RECORDS SHOWN.
▬▬▬▬▬▬▬▬▬▬

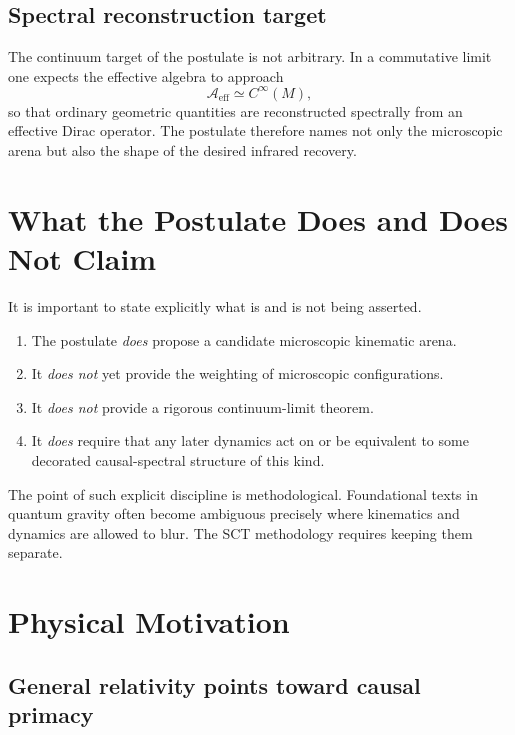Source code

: \documentclass[12pt,a4paper]{article}
\theoremstyle{postulate}
\newcommand{\Alg}{\mathcal{A}}
\begin{document}
\subsection{Spectral reconstruction target}

The continuum target of the postulate is not arbitrary.  In a commutative
limit one expects the effective algebra to approach
\begin{equation}
  \Alg_{\mathrm{eff}} \simeq C^\infty(M),
  \label{eq:commutative}
\end{equation}
so that ordinary geometric quantities are reconstructed spectrally from an
effective Dirac operator.  The postulate therefore names not only the
microscopic arena but also the shape of the desired infrared recovery.

\section{What the Postulate Does and Does Not Claim}
\label{sec:nonclaims}

It is important to state explicitly what is and is not being asserted.

\begin{enumerate}[label=(\alph*)]
  \item The postulate \emph{does} propose a candidate microscopic kinematic
  arena.
  \item It \emph{does not} yet provide the weighting of microscopic
  configurations.
  \item It \emph{does not} provide a rigorous continuum-limit theorem.
  \item It \emph{does} require that any later dynamics act on or be
  equivalent to some decorated causal-spectral structure of this kind.
\end{enumerate}

The point of such explicit discipline is methodological.  Foundational texts
in quantum gravity often become ambiguous precisely where kinematics and
dynamics are allowed to blur.  The SCT methodology requires keeping them
separate.

\section{Physical Motivation}
\label{sec:motivation}

\subsection{General relativity points toward causal primacy}
\end{document}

▬▬▬▬▬▬▬▬▬▬

DIRECTIONS FOR THIS TASK.
With the pictures left out, restate word for word every line of the data above, from the first down to the line that contains "act on or be".

EXERCISE OUTPUT.
Source code

: \documentclass[12pt,a4paper]{article}
\theoremstyle{postulate}
\newcommand{\Alg}{\mathcal{A}}
\begin{document}
\subsection{Spectral reconstruction target}

The continuum target of the postulate is not arbitrary.  In a commutative
limit one expects the effective algebra to approach
\begin{equation}
  \Alg_{\mathrm{eff}} \simeq C^\infty(M),
  \label{eq:commutative}
\end{equation}
so that ordinary geometric quantities are reconstructed spectrally from an
effective Dirac operator.  The postulate therefore names not only the
microscopic arena but also the shape of the desired infrared recovery.

\section{What the Postulate Does and Does Not Claim}
\label{sec:nonclaims}

It is important to state explicitly what is and is not being asserted.

\begin{enumerate}[label=(\alph*)]
  \item The postulate \emph{does} propose a candidate microscopic kinematic
  arena.
  \item It \emph{does not} yet provide the weighting of microscopic
  configurations.
  \item It \emph{does not} provide a rigorous continuum-limit theorem.
  \item It \emph{does} require that any later dynamics act on or be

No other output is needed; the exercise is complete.